Mahre is the 1984 Olympic slalom champion. He is the first American to win the overall World Cup title and he did it three years in a row, 1981-83. He retired from ski racing in his prime after the 1984 season.

“When I was competing in my 20s, people would ask me how long I could do it and I said probably until I was 40,” he said. “Then I promptly retired at 26. It was time to move on. My priorities were no longer in ski racing. So I got out of it and raised a family. But now the youngest is 18 and the two oldest are out of the house. The last couple of years I’ve been kicking it around. The 40s have passed me by, but why not the 50s?”

Mahre said he was also inspired by the success of Ted Ligety, a member of the U.S. Ski Team who came out of nowhere at 21 to win Olympic gold in the combined at Turin, Italy, in 2006.

“The kid was off the radar two years before the Olympic Games,” he said. “He went from unknown to Olympic gold medalist. That inspired me to go out and have some fun at it again.”

Mahre insists his aspirations don’t include anything beyond the nationals at 50, but his reference to Ligety, and the fact the 2010 Vancouver Olympics are just a few years out, give away an intense competitive fire still burning within.

“If I were to go to nationals, great things happen, and I put myself in a position to be named to the ski team, the Olympics are only two years out,” he said. “I don’t have aspirations for going to the Olympic Games. But if that opportunity presented itself, it would be hard to say no thanks. Hey, 26 years later, why not?”

Mahre’s pedigree meant nothing starting from scratch with no FIS points and no sponsors in the Golden Rose Ski Classic last June at Mt. Hood. Ski racers enter competition with 990 FIS points. Race results subtract from the total. Skiers with lower points earn earlier starts and faster conditions.

“This year is a posturing year for me,” he said. “It’s a year to whittle my points down so I can get my starting numbers where I can be competitive. My first race at Mammoth I started in the 80s, then I went to Park City and started 121. It’s next to impossible to do anything from there. Now my start numbers are getting down to where I can be competitive.”

Before racing at Schweitzer, Mahre said his FIS points were down to 70 in slalom and 50 in GS. It’s been easier for him to move up in GS because changes in technique from 1984 to 2007 are not as drastic. But he enjoys the greater challenge of the slalom more.

“The equipment has made it easier, but my learning curve is growing again. The sport is so much faster than it used to be,” he said. “Courses are set much more down the fall line. Gates are farther apart. Skis carve. You don’t have to slide so you’re never braking. You just go faster and faster.”

Until this year, Mahre never used today’s 165cm slalom skis – 40cm shorter than his 1984 vintage. He trains to separate his body from a mind conditioned to do things a different way for 40 years.

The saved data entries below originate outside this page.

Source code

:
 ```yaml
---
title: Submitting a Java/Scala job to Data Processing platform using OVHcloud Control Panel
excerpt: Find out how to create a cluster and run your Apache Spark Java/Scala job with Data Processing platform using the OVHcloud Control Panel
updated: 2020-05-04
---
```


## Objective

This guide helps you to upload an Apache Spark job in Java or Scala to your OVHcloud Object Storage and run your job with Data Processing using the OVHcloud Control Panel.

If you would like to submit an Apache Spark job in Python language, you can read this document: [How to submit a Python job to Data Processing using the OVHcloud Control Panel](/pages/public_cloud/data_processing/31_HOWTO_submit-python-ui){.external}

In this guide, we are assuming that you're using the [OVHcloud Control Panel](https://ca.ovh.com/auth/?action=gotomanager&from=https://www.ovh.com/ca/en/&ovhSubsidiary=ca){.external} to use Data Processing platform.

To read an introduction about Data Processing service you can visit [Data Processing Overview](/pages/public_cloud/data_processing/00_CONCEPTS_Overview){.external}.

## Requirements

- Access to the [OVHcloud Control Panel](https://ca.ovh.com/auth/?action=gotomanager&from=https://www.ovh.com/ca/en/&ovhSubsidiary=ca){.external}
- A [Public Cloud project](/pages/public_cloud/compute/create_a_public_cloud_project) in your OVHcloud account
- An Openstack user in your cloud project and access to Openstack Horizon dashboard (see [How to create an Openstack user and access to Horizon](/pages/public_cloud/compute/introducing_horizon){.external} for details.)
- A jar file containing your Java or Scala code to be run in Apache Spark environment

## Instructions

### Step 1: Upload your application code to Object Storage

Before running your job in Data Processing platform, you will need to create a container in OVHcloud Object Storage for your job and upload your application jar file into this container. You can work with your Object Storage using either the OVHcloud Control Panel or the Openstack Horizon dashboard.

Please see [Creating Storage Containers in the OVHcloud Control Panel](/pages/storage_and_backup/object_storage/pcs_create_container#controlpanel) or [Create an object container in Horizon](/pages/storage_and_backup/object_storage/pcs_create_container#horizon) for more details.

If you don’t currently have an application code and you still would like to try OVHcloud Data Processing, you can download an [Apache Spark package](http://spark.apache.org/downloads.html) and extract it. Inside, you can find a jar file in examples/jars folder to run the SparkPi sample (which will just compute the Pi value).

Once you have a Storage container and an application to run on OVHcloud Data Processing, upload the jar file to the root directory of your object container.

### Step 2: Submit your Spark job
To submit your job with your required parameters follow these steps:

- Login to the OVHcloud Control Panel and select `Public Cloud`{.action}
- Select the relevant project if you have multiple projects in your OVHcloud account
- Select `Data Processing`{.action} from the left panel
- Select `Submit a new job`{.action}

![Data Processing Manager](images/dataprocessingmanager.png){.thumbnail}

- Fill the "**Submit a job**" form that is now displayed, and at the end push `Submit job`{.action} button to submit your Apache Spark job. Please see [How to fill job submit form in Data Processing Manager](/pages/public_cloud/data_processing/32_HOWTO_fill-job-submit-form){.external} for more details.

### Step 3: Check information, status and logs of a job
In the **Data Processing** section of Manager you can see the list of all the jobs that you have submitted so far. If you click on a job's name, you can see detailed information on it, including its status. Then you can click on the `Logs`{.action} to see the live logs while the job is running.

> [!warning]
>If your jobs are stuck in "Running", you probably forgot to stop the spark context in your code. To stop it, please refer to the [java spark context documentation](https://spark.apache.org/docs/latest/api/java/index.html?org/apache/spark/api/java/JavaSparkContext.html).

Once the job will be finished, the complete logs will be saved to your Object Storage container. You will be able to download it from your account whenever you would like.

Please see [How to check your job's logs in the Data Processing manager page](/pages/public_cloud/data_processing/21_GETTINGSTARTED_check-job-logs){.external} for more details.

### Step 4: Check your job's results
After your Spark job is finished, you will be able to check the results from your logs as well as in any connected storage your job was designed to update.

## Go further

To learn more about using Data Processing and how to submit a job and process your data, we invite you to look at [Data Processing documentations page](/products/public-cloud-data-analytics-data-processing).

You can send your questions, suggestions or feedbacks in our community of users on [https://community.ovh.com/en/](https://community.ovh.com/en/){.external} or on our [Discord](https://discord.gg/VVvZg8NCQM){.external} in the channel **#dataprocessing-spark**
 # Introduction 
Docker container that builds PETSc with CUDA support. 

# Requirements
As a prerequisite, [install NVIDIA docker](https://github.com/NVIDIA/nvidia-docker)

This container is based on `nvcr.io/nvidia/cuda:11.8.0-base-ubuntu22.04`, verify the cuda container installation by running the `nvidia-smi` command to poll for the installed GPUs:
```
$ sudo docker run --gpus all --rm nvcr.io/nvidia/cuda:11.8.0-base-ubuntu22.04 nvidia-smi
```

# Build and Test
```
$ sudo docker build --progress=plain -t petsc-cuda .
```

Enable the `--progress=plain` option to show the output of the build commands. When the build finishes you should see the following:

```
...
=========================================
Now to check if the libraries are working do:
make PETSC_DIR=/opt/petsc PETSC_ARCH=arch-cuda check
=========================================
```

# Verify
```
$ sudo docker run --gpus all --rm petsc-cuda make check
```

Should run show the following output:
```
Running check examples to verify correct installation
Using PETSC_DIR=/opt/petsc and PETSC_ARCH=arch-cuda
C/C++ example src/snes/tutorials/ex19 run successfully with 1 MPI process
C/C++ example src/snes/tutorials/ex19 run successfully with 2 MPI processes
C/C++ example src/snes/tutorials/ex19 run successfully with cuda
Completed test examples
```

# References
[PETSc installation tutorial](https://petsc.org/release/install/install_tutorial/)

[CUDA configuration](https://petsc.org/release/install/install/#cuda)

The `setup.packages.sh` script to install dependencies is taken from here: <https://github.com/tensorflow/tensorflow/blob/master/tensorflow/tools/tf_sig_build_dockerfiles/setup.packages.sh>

“We used to have a big up movement, especially in giant slalom,” he said. “We came up and we stepped. You steered the ski into the fall line and then carved the bottom half of the turn.

“Now you can just tip it up on edge and rip it. When I do that I feel like I’m just standing there twiddling my thumbs. I think, ‘c’mon you gotta move.’ So I move, get a flat ski; lose my edge angle and it all falls apart.

“That’s the big struggle for me, becoming consistent. One run everything will flow together and another run I’m back 23 years.”

For an athlete who once reached the pinnacle of his sport, Mahre revels in the experience of traveling on his own dime, learning new technique and fighting from the back of the pack.

“It can be frustrating, but fun because it’s a new challenge,” he said. “Out here I’m still getting beat up by kids, but I have my moments. I’m young in the sport again.”